And patience gives one the long view and the international perspective while doing the dishes.

Posted by: Francois Lachance at December 6, 2003 7:29 PM

On my more optimistic days, I am enthusiastic about what blogs can do, but sometimes, I have a bad habit of looking at the wrong people's blogs. I agree with your observation that blogs allow people to reinvent themselves (and the feminist implications of that potential--the interplay of the personal and the political). And, of course, Anne, Liz, and Jill are among my favorite bloggers (I need to spend more time visiting Burningbird).

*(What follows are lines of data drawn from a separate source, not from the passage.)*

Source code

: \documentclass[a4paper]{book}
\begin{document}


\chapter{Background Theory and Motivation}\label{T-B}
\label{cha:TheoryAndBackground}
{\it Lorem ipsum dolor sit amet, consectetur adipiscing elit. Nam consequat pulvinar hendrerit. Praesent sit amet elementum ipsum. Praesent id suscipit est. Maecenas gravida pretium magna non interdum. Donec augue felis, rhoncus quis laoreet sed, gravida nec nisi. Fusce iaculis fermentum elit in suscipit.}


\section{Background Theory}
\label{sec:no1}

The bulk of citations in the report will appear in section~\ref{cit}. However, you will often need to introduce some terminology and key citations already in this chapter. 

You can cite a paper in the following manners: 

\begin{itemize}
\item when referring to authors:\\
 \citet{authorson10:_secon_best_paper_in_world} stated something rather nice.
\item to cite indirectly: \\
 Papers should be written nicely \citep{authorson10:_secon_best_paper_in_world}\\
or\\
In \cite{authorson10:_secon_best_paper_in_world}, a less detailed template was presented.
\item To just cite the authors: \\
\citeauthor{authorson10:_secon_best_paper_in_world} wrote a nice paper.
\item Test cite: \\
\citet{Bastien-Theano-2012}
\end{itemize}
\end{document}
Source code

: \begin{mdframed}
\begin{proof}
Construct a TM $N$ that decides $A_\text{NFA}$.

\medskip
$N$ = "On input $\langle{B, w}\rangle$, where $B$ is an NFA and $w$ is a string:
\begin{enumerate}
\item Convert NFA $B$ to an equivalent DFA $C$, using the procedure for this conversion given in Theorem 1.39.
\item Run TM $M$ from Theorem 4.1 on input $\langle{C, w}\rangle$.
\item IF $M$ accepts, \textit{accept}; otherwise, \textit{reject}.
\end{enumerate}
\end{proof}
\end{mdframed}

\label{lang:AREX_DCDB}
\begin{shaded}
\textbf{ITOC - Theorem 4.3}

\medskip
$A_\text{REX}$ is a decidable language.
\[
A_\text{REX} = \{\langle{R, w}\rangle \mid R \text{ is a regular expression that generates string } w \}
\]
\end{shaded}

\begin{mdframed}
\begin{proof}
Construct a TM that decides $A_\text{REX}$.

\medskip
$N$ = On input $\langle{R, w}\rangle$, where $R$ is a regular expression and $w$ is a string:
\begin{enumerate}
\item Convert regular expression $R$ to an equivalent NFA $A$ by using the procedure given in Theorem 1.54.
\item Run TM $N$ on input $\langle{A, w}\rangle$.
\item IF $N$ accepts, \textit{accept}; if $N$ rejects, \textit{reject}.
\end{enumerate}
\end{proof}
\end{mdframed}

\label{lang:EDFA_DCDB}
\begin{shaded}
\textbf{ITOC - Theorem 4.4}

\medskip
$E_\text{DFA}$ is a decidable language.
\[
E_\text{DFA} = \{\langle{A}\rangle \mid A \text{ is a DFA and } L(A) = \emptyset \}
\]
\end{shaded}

When I wrote this more pessimistic entry, I had just finished the blog paper, and the energy of writing was giving way to exhaustion and uncertainty. Now, with a few days of yummy food and end of the semester parties, I'm feeling better, and my enthusiasm is returning. I do believe that blogs allow the "deep reconsideration of the quotidien as a site of political struggle" that you describe and that this reflection on the everyday is an urgent duty. Sometimes I just forget.

Just like I forgot to work through the phrase "blogging on borrowed time" in my paper...

Posted by: chuck at December 6, 2003 7:55 PM

Forget the forgetting! *grin* I'm sure you worked through the thematics of "blogging on borrowed time" in some fashion at some level in the paper. May be some future paper will feature an examination of the unexplicit in blogs :)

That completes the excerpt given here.